- _PROBLEM DETAILS_
Each line that includes the word "section" should be copied from the records.

*** Opening of RECORDS SUPPLIED ***

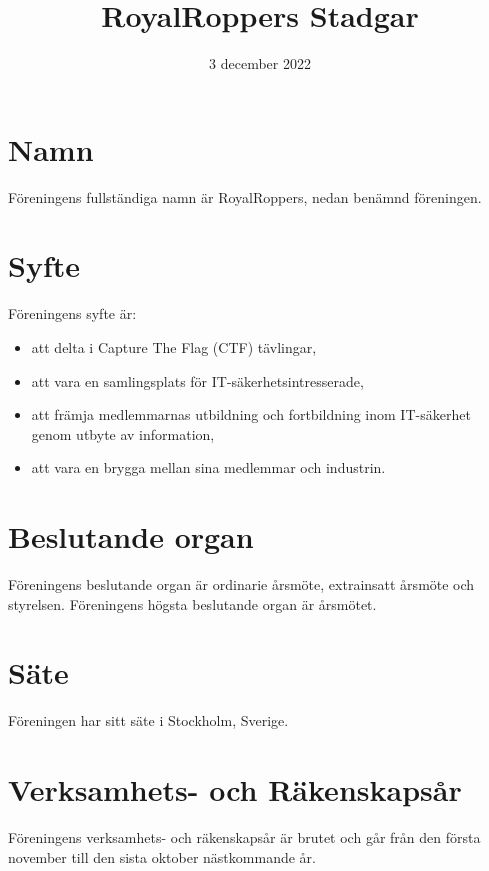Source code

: \documentclass[a4paper,11pt]{article}
\title{RoyalRoppers Stadgar}
\date{3 december 2022}
\begin{document}
\maketitle
\newpage

\tableofcontents
\newpage

\section{Namn}
Föreningens fullständiga namn är RoyalRoppers, nedan benämnd föreningen.

\section{Syfte}
Föreningens syfte är:

\begin{itemize}
    \item att delta i Capture The Flag (CTF) tävlingar,
    \item att vara en samlingsplats för IT-säkerhetsintresserade,
    \item att främja medlemmarnas utbildning och fortbildning inom IT-säkerhet genom utbyte av information,
    \item att vara en brygga mellan sina medlemmar och industrin.
\end{itemize}

\section{Beslutande organ}
Föreningens beslutande organ är ordinarie årsmöte, extrainsatt årsmöte och styrelsen.
Föreningens högsta beslutande organ är årsmötet.

\section{Säte}
Föreningen har sitt säte i Stockholm, Sverige.

\section{Verksamhets- och Räkenskapsår}
Föreningens verksamhets- och räkenskapsår är brutet och går från den första november till den sista oktober nästkommande år.
\end{document}
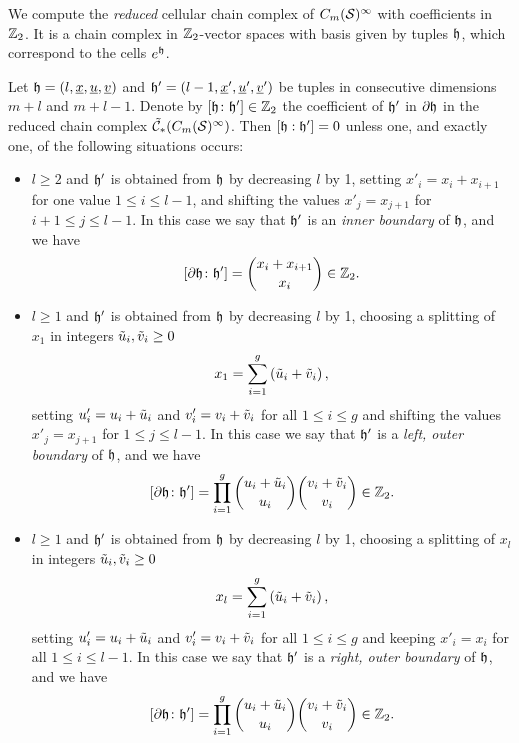 We compute the \emph{reduced} cellular chain complex of $C_m(\mathcal{S})^{\infty}$
with coefficients in $\mathbb{Z}_2$. It is a chain complex in $\mathbb{Z}_2$-vector spaces with basis given
by tuples $\mathfrak{h}$, which correspond to the cells $e^{\mathfrak{h}}$.
\begin{lem}
\label{lem:doperatoropenmodtwo}
Let $\mathfrak{h}=(l,\underline{x},\underline{u}, \underline{v})$ and
$\mathfrak{h}'=(l-1,\underline{x}',\underline{u}',\underline{v}')$
be tuples in consecutive dimensions $m+l$ and $m+l-1$. Denote by $[\mathfrak{h}\colon\mathfrak{h}']\in\mathbb{Z}_2$ the coefficient
of $\mathfrak{h}'$ in $\partial \mathfrak{h}$ in the reduced chain complex $\tilde{\mathcal{C}}_*(C_m(\mathcal{S})^{\infty})$.
Then $[\mathfrak{h}:\mathfrak{h}']=0$ unless one, and exactly one, of the following situations occurs:
\begin{itemize}
 \item $l\geq 2$ and $\mathfrak{h}'$ is obtained from $\mathfrak{h}$ by decreasing $l$ by 1, setting $x'_i=x_i+x_{i+1}$
 for one value $1\leq i\leq l-1$, and shifting the values
 $x'_j=x_{j+1}$ for $i+1\leq j\leq l-1$. In this case we say that $\mathfrak{h}'$ is an \emph{inner boundary} of $\mathfrak{h}$, and
 we have
 \[
  [\partial \mathfrak{h}\colon\mathfrak{h}']=\binom{x_i+x_{i+1}}{x_i}\in\mathbb{Z}_2.
 \]
 \item $l\geq 1$ and $\mathfrak{h}'$ is obtained from $\mathfrak{h}$ by decreasing $l$ by 1, choosing a splitting of $x_1$
 in integers $\tilde u_i,\tilde v_i\geq 0$
 \[
  x_1=\sum_{i=1}^g \left(\tilde u_i+\tilde v_i\right),
 \]
 setting $u'_i=u_i+\tilde u_i$ and $v'_i=v_i+\tilde v_i$ for all $1\leq i\leq g$ and shifting the values
 $x'_j=x_{j+1}$ for $1\leq j\leq l-1$. In this case we say that $\mathfrak{h}'$ is a \emph{left, outer boundary} of $\mathfrak{h}$, and we have
 \[
  [\partial \mathfrak{h}\colon\mathfrak{h}']=\prod_{i=1}^g\binom{u_i+\tilde u_i}{u_i}\binom{v_i+\tilde v_i}{v_i}\in\mathbb{Z}_2.
 \]
 \item $l\geq 1$ and $\mathfrak{h}'$ is obtained from $\mathfrak{h}$ by decreasing $l$ by 1, choosing a splitting of $x_l$
 in integers $\tilde u_i,\tilde v_i\geq 0$
 \[
  x_l=\sum_{i=1}^g \left(\tilde u_i+\tilde v_i\right),
 \]
 setting $u'_i=u_i+\tilde u_i$ and $v'_i=v_i+\tilde v_i$ for all $1\leq i\leq g$ and keeping $x'_i=x_i$ for all $1\leq i\leq l-1$.
 In this case we say that $\mathfrak{h}'$ is a \emph{right, outer boundary} of $\mathfrak{h}$, and we have
 \[
  [\partial \mathfrak{h}\colon\mathfrak{h}']=\prod_{i=1}^g\binom{u_i+\tilde u_i}{u_i}\binom{v_i+\tilde v_i}{v_i}\in\mathbb{Z}_2.
 \]
\end{itemize}

\end{lem}
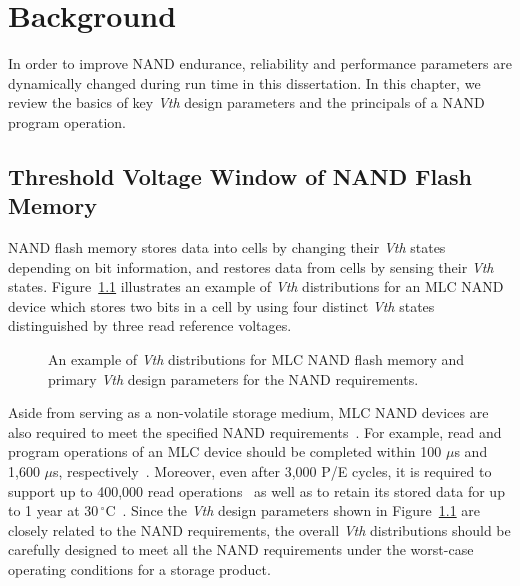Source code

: 
\chapter{Background} 
\label{chap:Background}


In order to improve NAND endurance, reliability and performance parameters are dynamically changed during run time in this dissertation.
In this chapter, we review the basics of key \textit{Vth} design parameters and the principals of a NAND program operation.


\section{Threshold Voltage Window of NAND Flash Memory}
\label{sec:Background_ThresholdVoltageWindow}

NAND flash memory stores data into cells by changing their \textit{Vth} states depending on bit information, and restores data from cells by sensing their \textit{Vth} states.
Figure~\ref{fig:Background_VthDistribution} illustrates an example of \textit{Vth} distributions for an MLC NAND device which stores two bits in a cell by using four distinct \textit{Vth} states distinguished by three read reference voltages.


\begin{figure}[t]
\centering
\caption{An example of \textit{Vth} distributions for MLC NAND flash memory and primary \textit{Vth} design parameters for the NAND requirements.}
\label{fig:Background_VthDistribution}
\end{figure}


Aside from serving as a non-volatile storage medium, MLC NAND devices are also required to meet the specified NAND requirements~\cite{Flash_Brewer}.
For example, read and program operations of an MLC device should be completed within 100 $\mu$s and 1,600 $\mu$s, respectively~\cite{MooresLaw_chien}.
Moreover, even after 3,000 P/E cycles, it is required to support up to 400,000 read operations~\cite{MooresLaw_chien} as well as to retain its stored data for up to 1 year at $30\,^{\circ}\mathrm{C}$~\cite{Cox_JEDEC}.
Since the \textit{Vth} design parameters shown in Figure~\ref{fig:Background_VthDistribution} are closely related to the NAND requirements, the overall \textit{Vth} distributions should be carefully designed to meet all the NAND requirements under the worst-case operating conditions for a storage product.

*** Close of RECORDS SUPPLIED ***

- _RESULT BELOW_
\section{Namn}
\section{Syfte}
\section{Beslutande organ}
\section{Säte}
\section{Verksamhets- och Räkenskapsår}
\section{Threshold Voltage Window of NAND Flash Memory}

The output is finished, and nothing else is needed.